● Problem
Transcribe exactly, and only, the lines from the one containing "[Français](htt" through the end of the material.

● Data for processing
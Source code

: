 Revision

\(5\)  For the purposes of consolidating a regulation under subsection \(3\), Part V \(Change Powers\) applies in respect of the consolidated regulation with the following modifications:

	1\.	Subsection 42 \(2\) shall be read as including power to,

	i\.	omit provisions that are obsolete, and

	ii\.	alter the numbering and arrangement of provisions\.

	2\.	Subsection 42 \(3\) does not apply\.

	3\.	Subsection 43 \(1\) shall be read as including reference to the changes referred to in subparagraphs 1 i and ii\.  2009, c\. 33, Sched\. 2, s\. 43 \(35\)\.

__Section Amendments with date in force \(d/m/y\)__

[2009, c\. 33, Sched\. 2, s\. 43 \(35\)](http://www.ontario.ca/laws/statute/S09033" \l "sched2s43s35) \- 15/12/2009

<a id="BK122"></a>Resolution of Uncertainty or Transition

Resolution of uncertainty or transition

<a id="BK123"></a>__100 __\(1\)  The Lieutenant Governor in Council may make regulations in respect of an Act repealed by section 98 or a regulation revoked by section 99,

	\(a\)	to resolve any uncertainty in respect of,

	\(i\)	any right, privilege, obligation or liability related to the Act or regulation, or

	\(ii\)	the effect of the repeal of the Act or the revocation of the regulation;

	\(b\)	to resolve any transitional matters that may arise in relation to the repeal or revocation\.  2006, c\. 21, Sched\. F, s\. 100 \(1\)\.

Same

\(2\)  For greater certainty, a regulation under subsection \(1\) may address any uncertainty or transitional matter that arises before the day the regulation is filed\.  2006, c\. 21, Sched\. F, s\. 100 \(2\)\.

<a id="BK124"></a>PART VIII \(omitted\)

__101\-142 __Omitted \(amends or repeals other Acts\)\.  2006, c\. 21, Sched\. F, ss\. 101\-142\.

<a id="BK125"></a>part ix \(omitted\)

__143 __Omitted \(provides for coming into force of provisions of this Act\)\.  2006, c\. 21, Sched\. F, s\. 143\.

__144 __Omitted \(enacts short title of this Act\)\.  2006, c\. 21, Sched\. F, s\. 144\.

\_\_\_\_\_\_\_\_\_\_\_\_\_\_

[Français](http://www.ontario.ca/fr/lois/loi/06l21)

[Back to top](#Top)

● Solution to the problem
[Français](http://www.ontario.ca/fr/lois/loi/06l21)

[Back to top](#Top)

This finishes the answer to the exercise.